═════ Data records
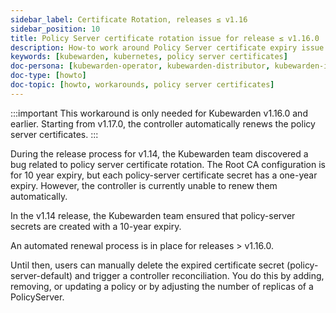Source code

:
 ```yaml
---
sidebar_label: Certificate Rotation, releases ≤ v1.16
sidebar_position: 10
title: Policy Server certificate rotation issue for release ≤ v1.16.0
description: How-to work around Policy Server certificate expiry issue
keywords: [kubewarden, kubernetes, policy server certificates]
doc-persona: [kubewarden-operator, kubewarden-distributor, kubewarden-integrator]
doc-type: [howto]
doc-topic: [howto, workarounds, policy server certificates]
---
```


<head>
  <link rel="canonical" href="https://docs.kubewarden.io/howtos/policy-server-certificate-expiry"/>
</head>

:::important
This workaround is only needed for Kubewarden v1.16.0 and earlier. Starting
from v1.17.0, the controller automatically renews the policy server
certificates.
:::

During the release process for v1.14, the Kubewarden team discovered a bug
related to policy server certificate rotation. The Root CA configuration is
for 10 year expiry, but each policy-server certificate secret has a one-year
expiry. However, the controller is currently unable to renew them
automatically.

In the v1.14 release, the Kubewarden team ensured that policy-server
secrets are created with a 10-year expiry.

An automated renewal process is in place for releases > v1.16.0.

Until then, users can manually delete the expired certificate secret
(policy-server-default) and trigger a controller reconciliation. You do this by
adding, removing, or updating a policy or by adjusting the number of replicas
of a PolicyServer.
══════════
**Assignment:** Word for word, restate the lines above from the first through the one that contains "related to policy", and exclude all pictures.

**Response area:**
Source code

:
 ```yaml
---
sidebar_label: Certificate Rotation, releases ≤ v1.16
sidebar_position: 10
title: Policy Server certificate rotation issue for release ≤ v1.16.0
description: How-to work around Policy Server certificate expiry issue
keywords: [kubewarden, kubernetes, policy server certificates]
doc-persona: [kubewarden-operator, kubewarden-distributor, kubewarden-integrator]
doc-type: [howto]
doc-topic: [howto, workarounds, policy server certificates]
---
```


<head>
  <link rel="canonical" href="https://docs.kubewarden.io/howtos/policy-server-certificate-expiry"/>
</head>

:::important
This workaround is only needed for Kubewarden v1.16.0 and earlier. Starting
from v1.17.0, the controller automatically renews the policy server
certificates.
:::

During the release process for v1.14, the Kubewarden team discovered a bug
related to policy server certificate rotation. The Root CA configuration is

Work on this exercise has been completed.